__PROBLEM TO WORK ON__
Give back an exact copy of the lines below, from the first through the line with "### 2.14.7 and above"; please stop there.

(STORED DATA Opens)

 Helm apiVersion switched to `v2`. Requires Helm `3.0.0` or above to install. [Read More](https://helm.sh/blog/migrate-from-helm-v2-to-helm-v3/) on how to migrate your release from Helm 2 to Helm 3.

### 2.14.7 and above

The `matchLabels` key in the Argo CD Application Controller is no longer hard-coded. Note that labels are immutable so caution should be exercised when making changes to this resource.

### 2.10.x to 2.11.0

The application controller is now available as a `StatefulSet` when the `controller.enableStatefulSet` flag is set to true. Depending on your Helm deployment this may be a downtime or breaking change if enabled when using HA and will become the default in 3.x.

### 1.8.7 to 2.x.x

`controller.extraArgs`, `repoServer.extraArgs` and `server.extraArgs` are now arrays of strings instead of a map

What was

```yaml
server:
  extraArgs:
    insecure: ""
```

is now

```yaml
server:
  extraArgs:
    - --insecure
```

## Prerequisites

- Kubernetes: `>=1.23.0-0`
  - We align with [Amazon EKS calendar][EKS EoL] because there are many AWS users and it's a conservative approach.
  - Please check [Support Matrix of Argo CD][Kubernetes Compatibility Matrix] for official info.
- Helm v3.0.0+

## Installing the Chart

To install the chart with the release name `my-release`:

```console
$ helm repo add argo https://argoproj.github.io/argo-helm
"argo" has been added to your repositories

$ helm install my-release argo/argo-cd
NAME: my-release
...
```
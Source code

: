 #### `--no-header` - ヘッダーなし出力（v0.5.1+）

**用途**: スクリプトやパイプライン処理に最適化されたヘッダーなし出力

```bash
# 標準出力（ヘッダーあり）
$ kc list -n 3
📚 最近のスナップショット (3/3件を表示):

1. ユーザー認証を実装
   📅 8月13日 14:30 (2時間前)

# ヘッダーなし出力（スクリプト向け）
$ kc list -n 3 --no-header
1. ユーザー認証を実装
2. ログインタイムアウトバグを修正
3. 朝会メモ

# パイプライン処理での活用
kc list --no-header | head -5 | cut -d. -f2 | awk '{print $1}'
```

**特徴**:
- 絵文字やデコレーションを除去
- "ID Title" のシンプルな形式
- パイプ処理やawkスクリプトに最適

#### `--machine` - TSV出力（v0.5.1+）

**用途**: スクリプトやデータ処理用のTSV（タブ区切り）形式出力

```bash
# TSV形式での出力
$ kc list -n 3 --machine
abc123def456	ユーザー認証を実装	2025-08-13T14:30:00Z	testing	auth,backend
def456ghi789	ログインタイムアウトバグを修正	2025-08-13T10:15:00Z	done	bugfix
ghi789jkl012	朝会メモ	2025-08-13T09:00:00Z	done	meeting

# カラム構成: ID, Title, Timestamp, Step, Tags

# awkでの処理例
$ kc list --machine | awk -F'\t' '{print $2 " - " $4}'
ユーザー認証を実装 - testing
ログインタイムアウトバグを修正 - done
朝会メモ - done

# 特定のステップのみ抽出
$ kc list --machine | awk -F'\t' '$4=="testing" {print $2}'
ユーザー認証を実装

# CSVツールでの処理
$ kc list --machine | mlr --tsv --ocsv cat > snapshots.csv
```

(STORED DATA Closes)

__SOLUTION TO THIS PROBLEM__
 Helm apiVersion switched to `v2`. Requires Helm `3.0.0` or above to install. [Read More](https://helm.sh/blog/migrate-from-helm-v2-to-helm-v3/) on how to migrate your release from Helm 2 to Helm 3.

### 2.14.7 and above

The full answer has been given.